● **What is expected**:
Using the data that follows, return exactly the lines from the one that contains "### Example" through the one that contains "### Override Server URL Per-Client", ends included.

● **Information given**:
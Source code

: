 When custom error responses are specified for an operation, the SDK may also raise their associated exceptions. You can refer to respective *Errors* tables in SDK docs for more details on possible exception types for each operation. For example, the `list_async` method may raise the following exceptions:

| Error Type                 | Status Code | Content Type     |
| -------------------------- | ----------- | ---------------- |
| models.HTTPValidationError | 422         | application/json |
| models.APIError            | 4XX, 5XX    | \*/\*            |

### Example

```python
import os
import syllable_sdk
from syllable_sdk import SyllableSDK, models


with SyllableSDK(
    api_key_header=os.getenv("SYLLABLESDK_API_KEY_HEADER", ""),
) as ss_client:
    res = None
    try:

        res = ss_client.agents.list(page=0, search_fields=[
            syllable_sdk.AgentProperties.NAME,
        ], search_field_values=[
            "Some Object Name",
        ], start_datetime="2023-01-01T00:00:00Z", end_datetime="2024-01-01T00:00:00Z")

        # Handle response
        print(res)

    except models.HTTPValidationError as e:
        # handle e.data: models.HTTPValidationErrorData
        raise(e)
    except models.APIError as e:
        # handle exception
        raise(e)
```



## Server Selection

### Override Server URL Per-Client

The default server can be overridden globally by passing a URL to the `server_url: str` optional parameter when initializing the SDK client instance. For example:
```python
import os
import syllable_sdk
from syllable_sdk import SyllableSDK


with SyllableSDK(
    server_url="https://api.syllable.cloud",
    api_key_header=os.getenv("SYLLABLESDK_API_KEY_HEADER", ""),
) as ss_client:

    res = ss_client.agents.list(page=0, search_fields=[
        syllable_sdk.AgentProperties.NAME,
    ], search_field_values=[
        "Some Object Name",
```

● **Output for this task**:
### Example

```python
import os
import syllable_sdk
from syllable_sdk import SyllableSDK, models


with SyllableSDK(
    api_key_header=os.getenv("SYLLABLESDK_API_KEY_HEADER", ""),
) as ss_client:
    res = None
    try:

        res = ss_client.agents.list(page=0, search_fields=[
            syllable_sdk.AgentProperties.NAME,
        ], search_field_values=[
            "Some Object Name",
        ], start_datetime="2023-01-01T00:00:00Z", end_datetime="2024-01-01T00:00:00Z")

        # Handle response
        print(res)

    except models.HTTPValidationError as e:
        # handle e.data: models.HTTPValidationErrorData
        raise(e)
    except models.APIError as e:
        # handle exception
        raise(e)
```



## Server Selection

### Override Server URL Per-Client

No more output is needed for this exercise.